I'm reluctant look into the code internals right now, but I will comment on 
that thread pool issue

* make sure you have an HTTP whose upper limit >= that of the thread pool 
(maybe: drive them with the same options.
* threads which are IO heavy do put load on the other work; those threads 
blocking for server-side ops (copy) or higher latency ops are lower cost.
* Java has historically overcounted the #of cores available in a docker image, 
picking up the #of CPUs on the host, not that of the container. Which means 
that prior to java 8 u131, its possible to ask for many more threads than are 
viable. All is fixed in that java version and later though.

Putting it together: I have no idea what makes a good thread pool size. Some 
deployments (Impala  S3A) use thousands of threads because its a single large 
process making many requests of the same store. Other things: Spark workers, 
need to have 1+ thread and http connection per worker for best performance 
writing data, but if you have too many then it uses up resources. Hive LLAP 
suffers here: it creates different FS instances for different users, and then 
destroys them after the work. Many FS instances == many threads, many http 
connections.
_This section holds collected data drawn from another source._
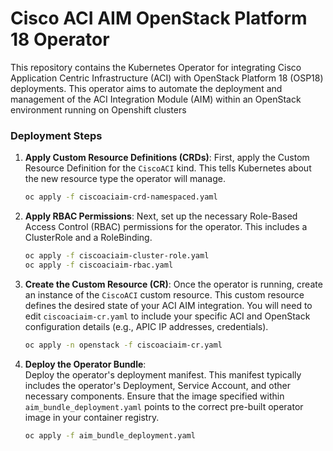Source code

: # Cisco ACI AIM OpenStack Platform 18 Operator

This repository contains the Kubernetes Operator for integrating Cisco Application Centric Infrastructure (ACI) with OpenStack Platform 18 (OSP18) deployments. This operator aims to automate the deployment and management of the ACI Integration Module (AIM) within an OpenStack environment running on Openshift clusters

### Deployment Steps

1.  **Apply Custom Resource Definitions (CRDs)**:
    First, apply the Custom Resource Definition for the `CiscoACI` kind. This tells Kubernetes about the new resource type the operator will manage.

    ```bash
    oc apply -f ciscoaciaim-crd-namespaced.yaml
    ```

2.  **Apply RBAC Permissions**:
    Next, set up the necessary Role-Based Access Control (RBAC) permissions for the operator. This includes a ClusterRole and a RoleBinding.

    ```bash
    oc apply -f ciscoaciaim-cluster-role.yaml
    oc apply -f ciscoaciaim-rbac.yaml
    ```

3.  **Create the Custom Resource (CR)**:
    Once the operator is running, create an instance of the `CiscoACI` custom resource. This custom resource defines the desired state of your ACI AIM integration. You will need to edit `ciscoaciaim-cr.yaml` to include your specific ACI and OpenStack configuration details (e.g., APIC IP addresses, credentials).

    ```bash
    oc apply -n openstack -f ciscoaciaim-cr.yaml
    ```

4.  **Deploy the Operator Bundle**:                                                
    Deploy the operator's deployment manifest. This manifest typically includes the operator's Deployment, Service Account, and other necessary components. Ensure that the image specified within `aim_bundle_deployment.yaml` points to the correct pre-built operator image in your container registry. 
                                                                                 
    ```bash                                                                        
    oc apply -f aim_bundle_deployment.yaml                                         
    ```                                                                            
                                    
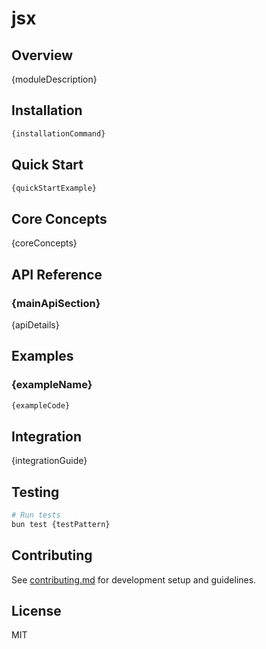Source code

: # jsx

## Overview

{moduleDescription}

## Installation

```bash
{installationCommand}
```

## Quick Start

```typescript
{quickStartExample}
```

## Core Concepts

{coreConcepts}

## API Reference

### {mainApiSection}

{apiDetails}

## Examples

### {exampleName}
```typescript
{exampleCode}
```

## Integration

{integrationGuide}

## Testing

```bash
# Run tests
bun test {testPattern}
```

## Contributing

See [contributing.md](../contributing.md) for development setup and guidelines.

## License

MIT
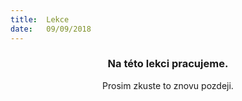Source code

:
 ```yaml
---
title:  Lekce
date:   09/09/2018
---
```


### <center>Na této lekci pracujeme.</center>
<center>Prosim zkuste to znovu pozdeji.</center>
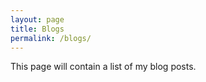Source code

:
 ```yaml
---
layout: page
title: Blogs
permalink: /blogs/
---
```


This page will contain a list of my blog posts.
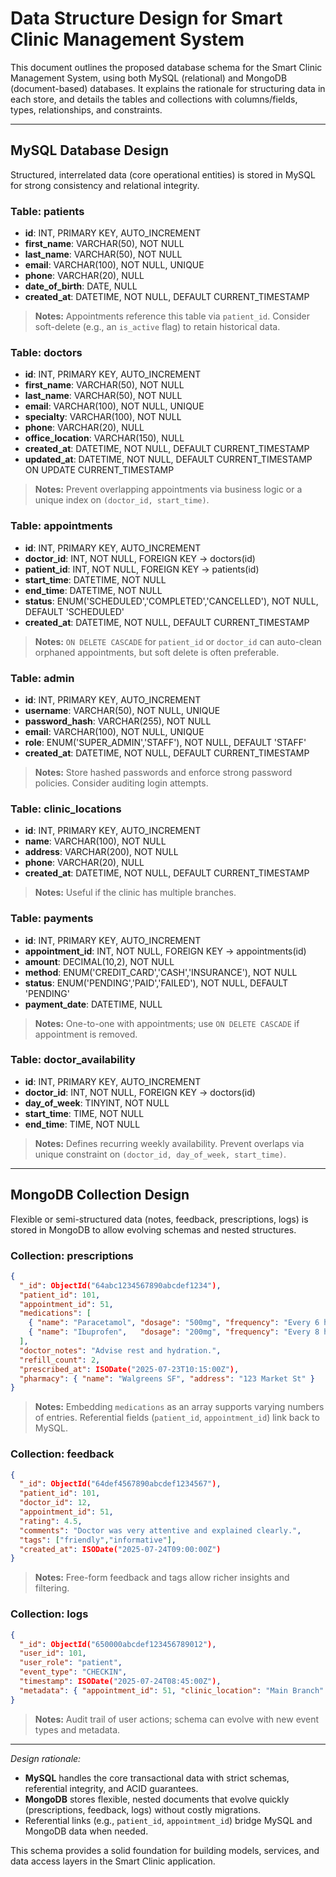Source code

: # Data Structure Design for Smart Clinic Management System

This document outlines the proposed database schema for the Smart Clinic Management System, using both MySQL (relational) and MongoDB (document-based) databases. It explains the rationale for structuring data in each store, and details the tables and collections with columns/fields, types, relationships, and constraints.

---

## MySQL Database Design

Structured, interrelated data (core operational entities) is stored in MySQL for strong consistency and relational integrity.

### Table: patients

* **id**: INT, PRIMARY KEY, AUTO\_INCREMENT
* **first\_name**: VARCHAR(50), NOT NULL
* **last\_name**: VARCHAR(50), NOT NULL
* **email**: VARCHAR(100), NOT NULL, UNIQUE
* **phone**: VARCHAR(20), NULL
* **date\_of\_birth**: DATE, NULL
* **created\_at**: DATETIME, NOT NULL, DEFAULT CURRENT\_TIMESTAMP

> **Notes:** Appointments reference this table via `patient_id`. Consider soft-delete (e.g., an `is_active` flag) to retain historical data.

### Table: doctors

* **id**: INT, PRIMARY KEY, AUTO\_INCREMENT
* **first\_name**: VARCHAR(50), NOT NULL
* **last\_name**: VARCHAR(50), NOT NULL
* **email**: VARCHAR(100), NOT NULL, UNIQUE
* **specialty**: VARCHAR(100), NOT NULL
* **phone**: VARCHAR(20), NULL
* **office\_location**: VARCHAR(150), NULL
* **created\_at**: DATETIME, NOT NULL, DEFAULT CURRENT\_TIMESTAMP
* **updated\_at**: DATETIME, NOT NULL, DEFAULT CURRENT\_TIMESTAMP ON UPDATE CURRENT\_TIMESTAMP

> **Notes:** Prevent overlapping appointments via business logic or a unique index on `(doctor_id, start_time)`.

### Table: appointments

* **id**: INT, PRIMARY KEY, AUTO\_INCREMENT
* **doctor\_id**: INT, NOT NULL, FOREIGN KEY → doctors(id)
* **patient\_id**: INT, NOT NULL, FOREIGN KEY → patients(id)
* **start\_time**: DATETIME, NOT NULL
* **end\_time**: DATETIME, NOT NULL
* **status**: ENUM('SCHEDULED','COMPLETED','CANCELLED'), NOT NULL, DEFAULT 'SCHEDULED'
* **created\_at**: DATETIME, NOT NULL, DEFAULT CURRENT\_TIMESTAMP

> **Notes:** `ON DELETE CASCADE` for `patient_id` or `doctor_id` can auto-clean orphaned appointments, but soft delete is often preferable.

### Table: admin

* **id**: INT, PRIMARY KEY, AUTO\_INCREMENT
* **username**: VARCHAR(50), NOT NULL, UNIQUE
* **password\_hash**: VARCHAR(255), NOT NULL
* **email**: VARCHAR(100), NOT NULL, UNIQUE
* **role**: ENUM('SUPER\_ADMIN','STAFF'), NOT NULL, DEFAULT 'STAFF'
* **created\_at**: DATETIME, NOT NULL, DEFAULT CURRENT\_TIMESTAMP

> **Notes:** Store hashed passwords and enforce strong password policies. Consider auditing login attempts.

### Table: clinic\_locations

* **id**: INT, PRIMARY KEY, AUTO\_INCREMENT
* **name**: VARCHAR(100), NOT NULL
* **address**: VARCHAR(200), NOT NULL
* **phone**: VARCHAR(20), NULL
* **created\_at**: DATETIME, NOT NULL, DEFAULT CURRENT\_TIMESTAMP

> **Notes:** Useful if the clinic has multiple branches.

### Table: payments

* **id**: INT, PRIMARY KEY, AUTO\_INCREMENT
* **appointment\_id**: INT, NOT NULL, FOREIGN KEY → appointments(id)
* **amount**: DECIMAL(10,2), NOT NULL
* **method**: ENUM('CREDIT\_CARD','CASH','INSURANCE'), NOT NULL
* **status**: ENUM('PENDING','PAID','FAILED'), NOT NULL, DEFAULT 'PENDING'
* **payment\_date**: DATETIME, NULL

> **Notes:** One-to-one with appointments; use `ON DELETE CASCADE` if appointment is removed.

### Table: doctor\_availability

* **id**: INT, PRIMARY KEY, AUTO\_INCREMENT
* **doctor\_id**: INT, NOT NULL, FOREIGN KEY → doctors(id)
* **day\_of\_week**: TINYINT, NOT NULL
* **start\_time**: TIME, NOT NULL
* **end\_time**: TIME, NOT NULL

> **Notes:** Defines recurring weekly availability. Prevent overlaps via unique constraint on `(doctor_id, day_of_week, start_time)`.

---

## MongoDB Collection Design

Flexible or semi-structured data (notes, feedback, prescriptions, logs) is stored in MongoDB to allow evolving schemas and nested structures.

### Collection: prescriptions

```json
{
  "_id": ObjectId("64abc1234567890abcdef1234"),
  "patient_id": 101,
  "appointment_id": 51,
  "medications": [
    { "name": "Paracetamol", "dosage": "500mg", "frequency": "Every 6 hours", "duration": "5 days" },
    { "name": "Ibuprofen",   "dosage": "200mg", "frequency": "Every 8 hours", "duration": "3 days" }
  ],
  "doctor_notes": "Advise rest and hydration.",
  "refill_count": 2,
  "prescribed_at": ISODate("2025-07-23T10:15:00Z"),
  "pharmacy": { "name": "Walgreens SF", "address": "123 Market St" }
}
```

> **Notes:** Embedding `medications` as an array supports varying numbers of entries. Referential fields (`patient_id`, `appointment_id`) link back to MySQL.

### Collection: feedback

```json
{
  "_id": ObjectId("64def4567890abcdef1234567"),
  "patient_id": 101,
  "doctor_id": 12,
  "appointment_id": 51,
  "rating": 4.5,
  "comments": "Doctor was very attentive and explained clearly.",
  "tags": ["friendly","informative"],
  "created_at": ISODate("2025-07-24T09:00:00Z")
}
```

> **Notes:** Free-form feedback and tags allow richer insights and filtering.

### Collection: logs

```json
{
  "_id": ObjectId("650000abcdef123456789012"),
  "user_id": 101,
  "user_role": "patient",
  "event_type": "CHECKIN",
  "timestamp": ISODate("2025-07-24T08:45:00Z"),
  "metadata": { "appointment_id": 51, "clinic_location": "Main Branch" }
}
```

> **Notes:** Audit trail of user actions; schema can evolve with new event types and metadata.

---

*Design rationale:*

* **MySQL** handles the core transactional data with strict schemas, referential integrity, and ACID guarantees.
* **MongoDB** stores flexible, nested documents that evolve quickly (prescriptions, feedback, logs) without costly migrations.
* Referential links (e.g., `patient_id`, `appointment_id`) bridge MySQL and MongoDB data when needed.

This schema provides a solid foundation for building models, services, and data access layers in the Smart Clinic application.
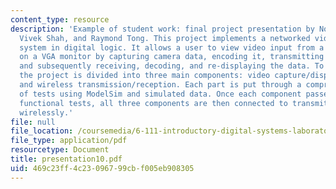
 ```yaml
---
content_type: resource
description: 'Example of student work: final project presentation by Noel Campbell,
  Vivek Shah, and Raymond Tong. This project implements a networked video surveillance
  system in digital logic. It allows a user to view video input from a remote camera
  on a VGA monitor by capturing camera data, encoding it, transmitting it wirelessly,
  and subsequently receiving, decoding, and re-displaying the data. To test the system,
  the project is divided into three main components: video capture/display, data encoding/decoding,
  and wireless transmission/reception. Each part is put through a comprehensive series
  of tests using ModelSim and simulated data. Once each component passes design and
  functional tests, all three components are then connected to transmit video data
  wirelessly.'
file: null
file_location: /coursemedia/6-111-introductory-digital-systems-laboratory-spring-2006/469c23ff4c23096799cbf005eb908305_presentation10.pdf
file_type: application/pdf
resourcetype: Document
title: presentation10.pdf
uid: 469c23ff-4c23-0967-99cb-f005eb908305
---
```

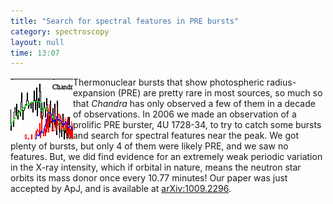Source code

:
 ```yaml
---
title: "Search for spectral features in PRE bursts"
category: spectroscopy
layout: null
time: 13:07
---
```

<!-- converted from blosxom format post using convert.pl dkg 22.1.2022 -->
  <!-- Monday, September 27, 2010 9:07 pm-->
  <!---- Begin .post ---->
<img src="images/spectra.gif" width="100" height="100" align="left">
Thermonuclear bursts that show photospheric radius-expansion (PRE)  are 
pretty rare in most sources, so much so that <em>Chandra</em> has only
observed a few of them in a decade of observations. In 2006 we made an
observation of a prolific PRE burster, 4U&nbsp;1728-34, to try to catch some
bursts and search for spectral features near the peak. We got plenty of
bursts, but only 4 of them were likely PRE, and we saw no features. But, we
did find evidence for an extremely weak periodic variation in the X-ray
intensity, which if orbital in nature, means the neutron star orbits its
mass donor once every 10.77 minutes! Our paper was just accepted by ApJ, and
is available at <a href="http://arxiv.org/abs/1009.2296">arXiv:1009.2296</a>.
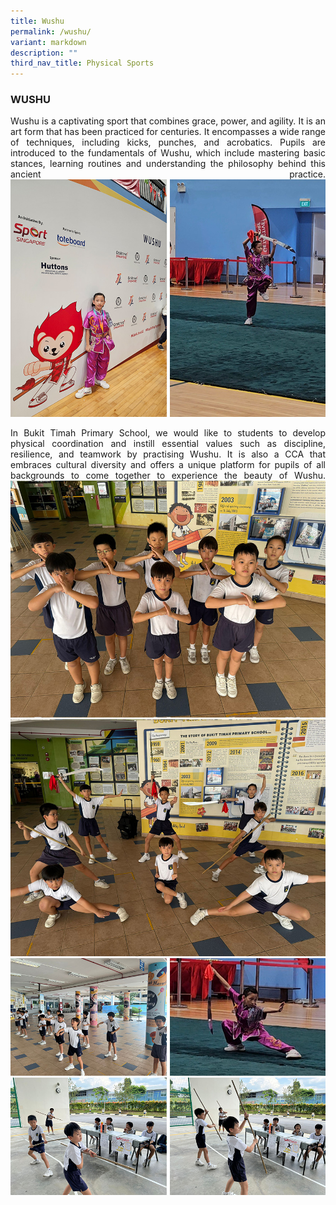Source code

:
 ```yaml
---
title: Wushu
permalink: /wushu/
variant: markdown
description: ""
third_nav_title: Physical Sports
---
```

<h3>WUSHU</h3><p align="justify">
Wushu is a captivating sport that combines grace, power, and agility. It is an art form that has been practiced for centuries. It encompasses a wide range of techniques, including kicks, punches, and acrobatics. Pupils are introduced to the fundamentals of Wushu, which include mastering basic stances, learning routines and understanding the philosophy behind this ancient practice. 
<img src="/images/CCA/wushu24_2.jpg"></p>

<p align="justify">
In Bukit Timah Primary School, we would like to students to develop physical coordination and instill essential values such as discipline, resilience, and teamwork by practising Wushu. It is also a CCA that embraces cultural diversity and offers a unique platform for pupils of all backgrounds to come together to experience the beauty of Wushu. 
<img src="/images/CCA/wushu02.jpg">
<img src="/images/CCA/wushu01.jpg">
<img src="/images/CCA/wushu24.jpg"></p>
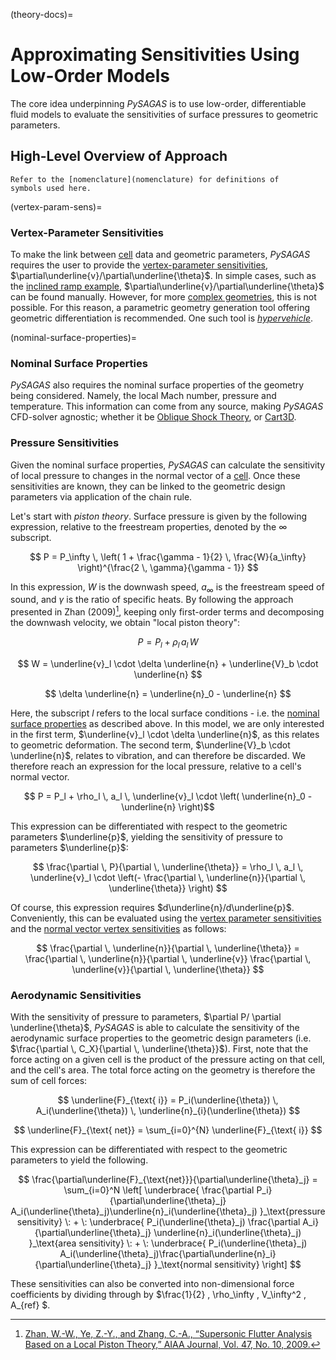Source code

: (theory-docs)=

# Approximating Sensitivities Using Low-Order Models
The core idea underpinning *PySAGAS* is to use low-order, 
differentiable fluid models to evaluate the sensitivities 
of surface pressures to geometric parameters.


## High-Level Overview of Approach

```{tip}
Refer to the [nomenclature](nomenclature) for definitions of 
symbols used here.
```

(vertex-param-sens)=
### Vertex-Parameter Sensitivities
To make the link between [cell](cell-definition) data and geometric parameters, 
*PySAGAS* requires the user to provide the [vertex-parameter sensitivities](geom-param-sens), 
$\partial\underline{v}/\partial\underline{\theta}$. In simple cases, such as the 
[inclined ramp example](example-inclined-ramp), 
$\partial\underline{v}/\partial\underline{\theta}$ can be found manually. However, for more 
[complex geometries](example-nose-opt), this is not possible. For this reason, a parametric 
geometry generation tool offering geometric differentiation is recommended. One such tool
is [*hypervehicle*](https://github.com/kieran-mackle/hypervehicle/).


(nominal-surface-properties)=
### Nominal Surface Properties
*PySAGAS* also requires the nominal surface properties of the geometry being considered. Namely, 
the local Mach number, pressure and temperature. This information can come from any source, making 
*PySAGAS* CFD-solver agnostic; whether it be [Oblique Shock Theory](oblique-shock-relations), or 
[Cart3D](nose-cart3d-modelling).


### Pressure Sensitivities
Given the nominal surface properties, *PySAGAS* can calculate the sensitivity of local pressure 
to changes in the normal vector of a [cell](cell-definition). Once these sensitivities are known, 
they can be linked to the geometric design parameters via application of the chain rule.

Let's start with *piston theory*. Surface pressure is given by the following expression, relative 
to the freestream properties, denoted by the $\infty$ subscript.


$$
    P = P_\infty \, \left( 1 + \frac{\gamma - 1}{2} \, \frac{W}{a_\infty} \right)^{\frac{2 \, \gamma}{\gamma - 1}}
$$


In this expression, $W$ is the downwash speed, $a_{\infty}$ is the 
freestream speed of sound, and $\gamma$ is the ratio of specific 
heats. By following the approach presented in Zhan (2009)[^1], keeping
only first-order terms and decomposing the downwash velocity, we 
obtain "local piston theory":

$$ P = P_l + \rho_l \, a_l \, W$$

$$ W = \underline{v}_l \cdot \delta \underline{n} + \underline{V}_b \cdot \underline{n} $$

$$ \delta \underline{n} = \underline{n}_0 - \underline{n} $$

<!-- $$
    P = P_l \, \left( 1 + \frac{\gamma - 1}{2} \, \frac{v_n}{a_l} \right)^{\frac{2 \, \gamma}{\gamma - 1}},
$$ -->


[^1]: [Zhan, W.-W., Ye, Z.-Y., and Zhang, C.-A., “Supersonic Flutter 
Analysis Based on a Local Piston Theory,” AIAA Journal, Vol. 47, 
No. 10, 2009.](https://arc.aiaa.org/doi/10.2514/1.37750)


Here, the subscript $l$ refers to the local surface 
conditions - i.e. the 
[nominal surface properties](nominal-surface-properties)
as described above.
In this model, we are only interested in the first term, 
$\underline{v}_l \cdot \delta \underline{n}$, as this relates 
to geometric deformation. The second term, 
$\underline{V}_b \cdot \underline{n}$, relates to vibration, 
and can therefore be discarded. We therefore reach an
expression for the local pressure, relative to a cell's
normal vector.

$$ P = P_l + \rho_l \, a_l \, \underline{v}_l \cdot \left( \underline{n}_0 - \underline{n} \right)$$

This expression can be differentiated with respect to 
the geometric parameters $\underline{p}$, yielding the 
sensitivity of pressure to parameters $\underline{p}$:

$$ 
\frac{\partial \, P}{\partial \, \underline{\theta}} = 
\rho_l \, a_l \, \underline{v}_l \cdot 
\left(- \frac{\partial \, \underline{n}}{\partial \, \underline{\theta}} \right)
$$

Of course, this expression requires $d\underline{n}/d\underline{p}$. 
Conveniently, this can be evaluated using the 
[vertex parameter sensitivities](vertex-param-sens) and the 
[normal vector vertex sensitivities](normal-area-vertex-sens)
as follows:

$$ 
\frac{\partial \, \underline{n}}{\partial \, \underline{\theta}} = \frac{\partial \, \underline{n}}{\partial \, 
\underline{v}}  \frac{\partial \, \underline{v}}{\partial \, \underline{\theta}} 
$$



### Aerodynamic Sensitivities
With the sensitivity of pressure to parameters, $\partial P/ \partial \underline{\theta}$,
*PySAGAS* is able to calculate the sensitivity of the aerodynamic
surface properties to the geometric design parameters
(i.e. $\frac{\partial \, C_X}{\partial \, \underline{\theta}}$). First, note that the 
force acting on a given cell is the product of the pressure acting 
on that cell, and the cell's area. The total force acting on the 
geometry is therefore the sum of cell forces:

<!-- the sum notation here can be improved for clarity -->


$$
\underline{F}_{\text{ i}} =  P_i(\underline{\theta}) \, A_i(\underline{\theta}) \, 
\underline{n}_{i}(\underline{\theta})
$$

$$
\underline{F}_{\text{ net}} = \sum_{i=0}^{N} 
\underline{F}_{\text{ i}}
$$

This expression can be differentiated with respect to the geometric
parameters to yield the following.

$$
    \frac{\partial\underline{F}_{\text{net}}}{\partial\underline{\theta}_j} = \sum_{i=0}^N 
    \left[ 
        \underbrace{
            \frac{\partial P_i}{\partial\underline{\theta}_j} A_i(\underline{\theta}_j)\underline{n}_i(\underline{\theta}_j)
        }_\text{pressure sensitivity}
        \: + \:
        \underbrace{
            P_i(\underline{\theta}_j) \frac{\partial A_i}{\partial\underline{\theta}_j} \underline{n}_i(\underline{\theta}_j)
        }_\text{area sensitivity}
        \: + \:
        \underbrace{
            P_i(\underline{\theta}_j) A_i(\underline{\theta}_j)\frac{\partial\underline{n}_i}{\partial\underline{\theta}_j}
        }_\text{normal sensitivity}
    \right]
$$


These sensitivities can also be converted into non-dimensional 
force coefficients by dividing through by 
$\frac{1}{2} \, \rho_\infty \, V_\infty^2 \, A_{ref} $.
But the cost of negotiating HTTPS connections argues in favour of 
a big pool of those too.

I would really love to see some numbers here. Maybe as [~DanielZhou] is 
benchmarking ABFS perf, he might have some suggestions for everyone else to 
follow.

If you aren't already, take a look at BlockingThreadPoolExecutorService which 
is used in S3A and Aliyun OSS as a way of throttling thread use for a single 
operation (block write, renames etc). This ensures that even with a fixed 
thread pool no single bit of work starves other threads interacting with the 
same FS instance. That's easy to do in things like parallel renaming where I 
can queue unlimited amounts of file renames and then wait for a result 
(example: latest patch for HADOOP-15183 + dynamodb interaction). That gives 
great results in microbenchmarks, but in production systems is too antisocial.


> Incorporate Tencent Cloud COS File System Implementation
> --------------------------------------------------------
>
>                 Key: HADOOP-15616
>                 URL: https://issues.apache.org/jira/browse/HADOOP-15616
>             Project: Hadoop Common
>          Issue Type: New Feature
>          Components: fs/cos
>            Reporter: Junping Du
>            Assignee: YangY
>            Priority: Major
>         Attachments: HADOOP-15616.001.patch, HADOOP-15616.002.patch, 
> HADOOP-15616.003.patch, HADOOP-15616.004.patch, HADOOP-15616.005.patch, 
> HADOOP-15616.006.patch, HADOOP-15616.007.patch, HADOOP-15616.008.patch, 
> HADOOP-15616.009.patch, Junping Du.url, Tencent-COS-Integrated-v2.pdf, 
> Tencent-COS-Integrated.pdf
>
>
> Tencent cloud is top 2 cloud vendors in China market and the object store COS 
> ([https://intl.cloud.tencent.com/product/cos]) is widely used among China’s 
> cloud users but now it is hard for hadoop user to access data laid on COS 
> storage as no native support for COS in Hadoop.
> This work aims to integrate Tencent cloud COS with Hadoop/Spark/Hive, just 
> like what we do before for S3, ADL, OSS, etc. With simple configuration, 
> Hadoop applications can read/write data from COS without any code change.